Allow customisation of the name of the recording rules #1071

marcemv90 · 2024-02-20T11:15:17Z

Hi 👋,

First of all, thank you very much for creating Pyrra, we use it at our company and we fell in love with it since the very first moment it was up and running. Such a lovely and easy way of creating SLOs 😍.

Now I let me put you all in context.

Motivation

At our company we have a service that is deployed 3 times, each with a different configuration. The 3 instances of the service expose the same metrics, but the values are slightly different as the configurations are different between the 3.

As the 3 instances use the same metric in the ServiceLevelObjective resources to count the total and the errors. Example follows:

SLO of instance A:

apiVersion: pyrra.dev/v1alpha1
kind: ServiceLevelObjective
metadata:
  labels:
    pyrra.dev/slack_channel: my-slack-channel
    release: prometheus
  name: service-instance-a-http-errors
  namespace: my-namespace
spec:
  alerting:
    absent: true
    burnrates: true
  description: "SLO for Instance A of the service"
  indicator:
    ratio:
      errors:
        metric: my_service_http_requests_total{http_code=~"5.+", namespace="my-namespace", container="instance-a"}
      grouping: null
      total:
        metric: my_service_http_requests_total{namespace="my-namespace", container="instance-a"}
  target: "99.9"
  window: 4w

SLO of instance B:

apiVersion: pyrra.dev/v1alpha1
kind: ServiceLevelObjective
metadata:
  labels:
    pyrra.dev/slack_channel: my-slack-channel
    release: prometheus
  name: service-instance-b-http-errors
  namespace: my-namespace
spec:
  alerting:
    absent: true
    burnrates: true
  description: "SLO for Instance B of the service"
  indicator:
    ratio:
      errors:
        metric: my_service_http_requests_total{http_code=~"5.+", namespace="my-namespace", container="instance-b"}
      grouping: null
      total:
        metric: my_service_http_requests_total{namespace="my-namespace", container="instance-b"}
  target: "99.9"
  window: 4w

SLO of instance C

apiVersion: pyrra.dev/v1alpha1
kind: ServiceLevelObjective
metadata:
  labels:
    pyrra.dev/slack_channel: my-slack-channel
    release: prometheus
  name: my-service-instance-c-http-errors
  namespace: my-namespace
spec:
  alerting:
    absent: true
    burnrates: true
  description: "SLO for Instance C of the service"
  indicator:
    ratio:
      errors:
        metric: my_service_http_requests_total{http_code=~"5.+", namespace="my-namespace", container="instance-c"}
      grouping: null
      total:
        # This filters just by namespace, not by container
        metric: my_service_http_requests_total{namespace="my-namespace"}
  target: "99.9"
  window: 4w

As Pyrra will use the names of the metrics used in the query to generate the name the recording rules for the burnrate in Promethgeus accordingly (removing the _total and _count sufixes, etc.).

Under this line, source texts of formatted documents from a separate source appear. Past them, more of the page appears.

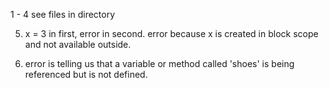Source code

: 1 - 4 see files in directory

5.  x = 3 in first, error in second. error because x is created in block scope and not available outside. 

6. error is telling us that a variable or method called 'shoes' is being referenced but is not defined. 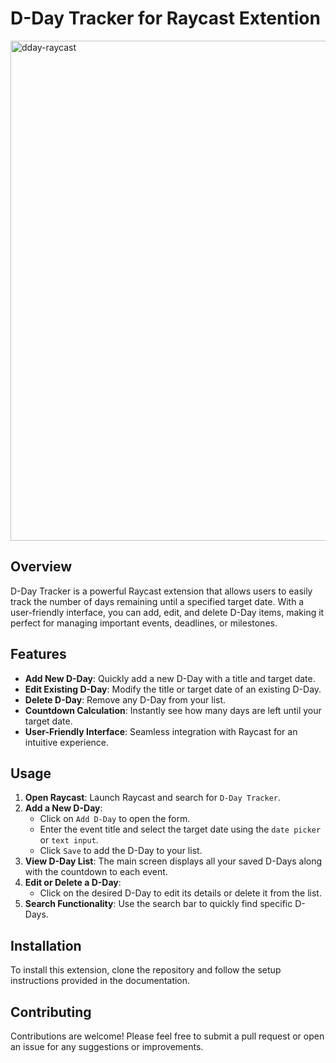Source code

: # D-Day Tracker for Raycast Extention

<img src="https://github.com/user-attachments/assets/6eb8bf04-8e2b-4b6e-9e88-9dbfc9ae3c86" width="800" alt="dday-raycast" />


## Overview

D-Day Tracker is a powerful Raycast extension that allows users to easily track the number of days remaining until a specified target date. With a user-friendly interface, you can add, edit, and delete D-Day items, making it perfect for managing important events, deadlines, or milestones.

## Features

- **Add New D-Day**: Quickly add a new D-Day with a title and target date.
- **Edit Existing D-Day**: Modify the title or target date of an existing D-Day.
- **Delete D-Day**: Remove any D-Day from your list.
- **Countdown Calculation**: Instantly see how many days are left until your target date.
- **User-Friendly Interface**: Seamless integration with Raycast for an intuitive experience.

## Usage

1. **Open Raycast**: Launch Raycast and search for `D-Day Tracker`.
2. **Add a New D-Day**:
   - Click on `Add D-Day` to open the form.
   - Enter the event title and select the target date using the `date picker` or `text input`.
   - Click `Save` to add the D-Day to your list.
3. **View D-Day List**: The main screen displays all your saved D-Days along with the countdown to each event.
4. **Edit or Delete a D-Day**:
   - Click on the desired D-Day to edit its details or delete it from the list.
5. **Search Functionality**: Use the search bar to quickly find specific D-Days.

## Installation

To install this extension, clone the repository and follow the setup instructions provided in the documentation.

## Contributing

Contributions are welcome! Please feel free to submit a pull request or open an issue for any suggestions or improvements.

As the 3 SLO use the same source metric, Pyrra creates 3 sets of recording rules with the same name:

Rule group my-service-instance-a-http-errors
- Recording rule my_service_http_requests:burnrate5m
- Recording rule my_service_http_requests:burnrate30m
- Recording rule my_service_http_requests:burnrate1h
- Recording rule my_service_http_requests:burnrate2h
- etc.
Rule group my-service-instance-b-http-errors
- Recording rule my_service_http_requests:burnrate5m
- Recording rule my_service_http_requests:burnrate30m
- Recording rule my_service_http_requests:burnrate1h
- Recording rule my_service_http_requests:burnrate2h
- etc.
Rule group my-service-instance-c-http-errors
- Recording rule my_service_http_requests:burnrate5m
- Recording rule my_service_http_requests:burnrate30m
- Recording rule my_service_http_requests:burnrate1h
- Recording rule my_service_http_requests:burnrate2h
- etc.

The problem comes now. As we have a Mimir as long term storage for Prometheus metrics, prometheus continuosly fails to push some metrics to the remote write with the following error:

ts=2024-02-20T10:22:54.985Z caller=dedupe.go:112 component=remote level=error remote_name=8f7417 url=https://mimir.mycompany.com/api/v1/push msg="non-recoverable error" count=500 exemplarCount=0 err="server returned HTTP status 400 Bad Request: failed pushing to ingester: user=my-user: the sample has been rejected because another sample with the same timestamp, but a different value, has already been ingested (err-mimir-sample-duplicate-timestamp). The affected sample has timestamp 2024-02-20T10:21:12.398Z and is from series {name="my_service_http_requests:burnrate1d", cluster="my-cluster", container="instance-b", namespace="my-namespace", prometheus="monitoring/kube-prometheus-st-prometheus", slack_channel="my-slack-channel", slo="service-instance-b-http-errors", team="my-team"}"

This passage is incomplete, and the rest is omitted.